The ten percent reduction in tuition fees for domestic students, to take effect this fall for the 2019-20 academic year, would appear to be advantageous – at least in terms of one’s initial entrance to the postsecondary system.

However, for students who rely upon student assistance (the Ontario Student Assistance Program/OSAP), you should know that changes being made to that provincial system will apply new restrictions to eligibility, the amounts of allocations, and the repayment schedule.

Taken together, the “off-setting” combination of the tuition reduction and the OSAP changes will, in our opinion, carry little – if any – long-term benefit for students (again, especially for those who rely upon student aid).

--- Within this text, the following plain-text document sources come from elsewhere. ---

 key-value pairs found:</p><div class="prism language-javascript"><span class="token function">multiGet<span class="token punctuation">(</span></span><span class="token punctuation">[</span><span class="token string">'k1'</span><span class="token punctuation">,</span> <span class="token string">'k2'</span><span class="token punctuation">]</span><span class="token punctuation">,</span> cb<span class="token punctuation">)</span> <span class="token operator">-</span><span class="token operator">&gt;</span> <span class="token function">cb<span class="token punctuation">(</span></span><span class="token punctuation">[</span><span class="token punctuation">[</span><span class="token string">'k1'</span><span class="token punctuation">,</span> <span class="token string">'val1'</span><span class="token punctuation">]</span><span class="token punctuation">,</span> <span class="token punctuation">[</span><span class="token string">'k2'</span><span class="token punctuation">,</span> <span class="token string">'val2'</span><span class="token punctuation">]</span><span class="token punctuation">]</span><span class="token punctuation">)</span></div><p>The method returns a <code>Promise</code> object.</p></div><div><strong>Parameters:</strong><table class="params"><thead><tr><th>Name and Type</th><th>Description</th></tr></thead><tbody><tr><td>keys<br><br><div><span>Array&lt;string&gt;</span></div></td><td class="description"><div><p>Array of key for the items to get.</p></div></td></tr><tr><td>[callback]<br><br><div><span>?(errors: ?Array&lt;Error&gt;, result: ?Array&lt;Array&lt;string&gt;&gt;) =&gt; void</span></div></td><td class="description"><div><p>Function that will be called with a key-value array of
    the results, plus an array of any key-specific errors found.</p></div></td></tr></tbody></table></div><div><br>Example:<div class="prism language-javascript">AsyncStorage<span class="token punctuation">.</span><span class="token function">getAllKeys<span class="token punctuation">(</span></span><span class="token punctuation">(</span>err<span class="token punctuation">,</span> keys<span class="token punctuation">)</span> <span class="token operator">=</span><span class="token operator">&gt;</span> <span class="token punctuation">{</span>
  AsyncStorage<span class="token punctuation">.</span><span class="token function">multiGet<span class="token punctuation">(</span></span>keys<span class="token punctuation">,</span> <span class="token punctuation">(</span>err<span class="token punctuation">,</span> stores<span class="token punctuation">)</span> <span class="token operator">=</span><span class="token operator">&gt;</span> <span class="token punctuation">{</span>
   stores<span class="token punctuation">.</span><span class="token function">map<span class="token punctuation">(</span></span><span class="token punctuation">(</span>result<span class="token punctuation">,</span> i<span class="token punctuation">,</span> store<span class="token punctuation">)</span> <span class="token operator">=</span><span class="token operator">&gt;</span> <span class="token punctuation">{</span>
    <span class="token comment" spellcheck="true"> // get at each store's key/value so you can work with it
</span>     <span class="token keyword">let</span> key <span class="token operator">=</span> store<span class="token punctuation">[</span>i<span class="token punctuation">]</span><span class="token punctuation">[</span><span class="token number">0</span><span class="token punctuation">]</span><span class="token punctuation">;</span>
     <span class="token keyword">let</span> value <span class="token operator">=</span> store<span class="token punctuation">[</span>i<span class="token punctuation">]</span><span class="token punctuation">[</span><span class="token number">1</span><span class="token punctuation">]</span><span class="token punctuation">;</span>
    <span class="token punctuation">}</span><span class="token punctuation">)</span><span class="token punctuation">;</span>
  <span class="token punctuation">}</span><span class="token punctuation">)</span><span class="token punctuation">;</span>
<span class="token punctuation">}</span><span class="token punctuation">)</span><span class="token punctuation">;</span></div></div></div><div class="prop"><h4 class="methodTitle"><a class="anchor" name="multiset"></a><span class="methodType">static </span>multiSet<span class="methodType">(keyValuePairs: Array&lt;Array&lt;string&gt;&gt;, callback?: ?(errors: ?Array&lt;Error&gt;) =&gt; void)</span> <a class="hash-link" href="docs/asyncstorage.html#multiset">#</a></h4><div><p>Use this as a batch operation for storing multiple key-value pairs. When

Another proposal unveiled in the Minister’s announcement was even more alarming. The so-called “Student Choice Initiative” would make many of the current mandatory fees that are tacked on to tuition optional in the future – that students would be allowed to “opt-out” of such fees, if they don’t believe they will be making use of the associated services.

Under that initiative, it appears to be the Ministry’s intention to define such items as the Student Activity Fee currently paid by St. Clair students as non-mandatory and “opt-out-able”. It seems that the Conservative government views student organizations such as the SRC, Student Athletic Association (SAA) and Alumni Association as “non-essential” to the operation of the college.

It is our contention that the services provided by such organizations are, contrary to the government’s apparent position, essential, and that their funding should be secured by having the associated fees designated as mandatory.

Here is just a partial list of the services provided to St. Clair students by the SRC (the SAA and Alumni Association provide many others):

• the administration of a student health plan, providing prescription-drug, vision-care and dental-care coverage to students (that, separately, has always had an opt-out component);

• a food bank to assist cash-strapped students;

• staging awareness weeks and fundraising to assist a variety of charitable causes;

• the representation of students in academic and non-academic disciplinary matters and grade appeals;

• the management – and ownership – of food services throughout the college;

• providing student publications and social media communications;

• the employment of several hundred students annually in part-time, on-campus jobs;

• the management of several college facilities (among them, three student centres and all of the college’s computer labs);

• funding several scholarships and bursaries;

• leading all Orientation activities for new students;

• funding mental health and 24-hour, seven-days-a-week crisis counselling for students;

• entertainment programming;

• overseeing the administrative services of over 30 clubs tied to academic programs;

• liaison with the college’s administration on all policy-and-procedure issues affecting students, including fee negotiations; and, most recently and most importantly,

• entering into partnership with the college as the “lead agency” on property developments. Within the past several years, the SRC has secured the mortgages to build such facilities as a new Student Life Centre and Sports Park, and committed fee revenues to repay such loans.

Unless student organizations are provided with secure, predictable, long-term sources of revenue – guaranteed by mandatory fees – those current services and future facility developments will be jeopardized, and on-campus student employment opportunities will disappear.

Your SRC and our fellow student organizations across the province are in the process of launching campaigns to make both the government and the public aware of the damaging outcome of this Ministry initiative. We will keep you posted about the progress of that effort – and may call upon you, at some point, to add your voices to the campaign by means of petition-signing, letter-writing to provincial politicians and/or rallies.

We hope that you appreciate the services and facilities that we have provided to you – and hope to be able to continue to provide to you – as we strive, always, to improve your lives as our fellow students.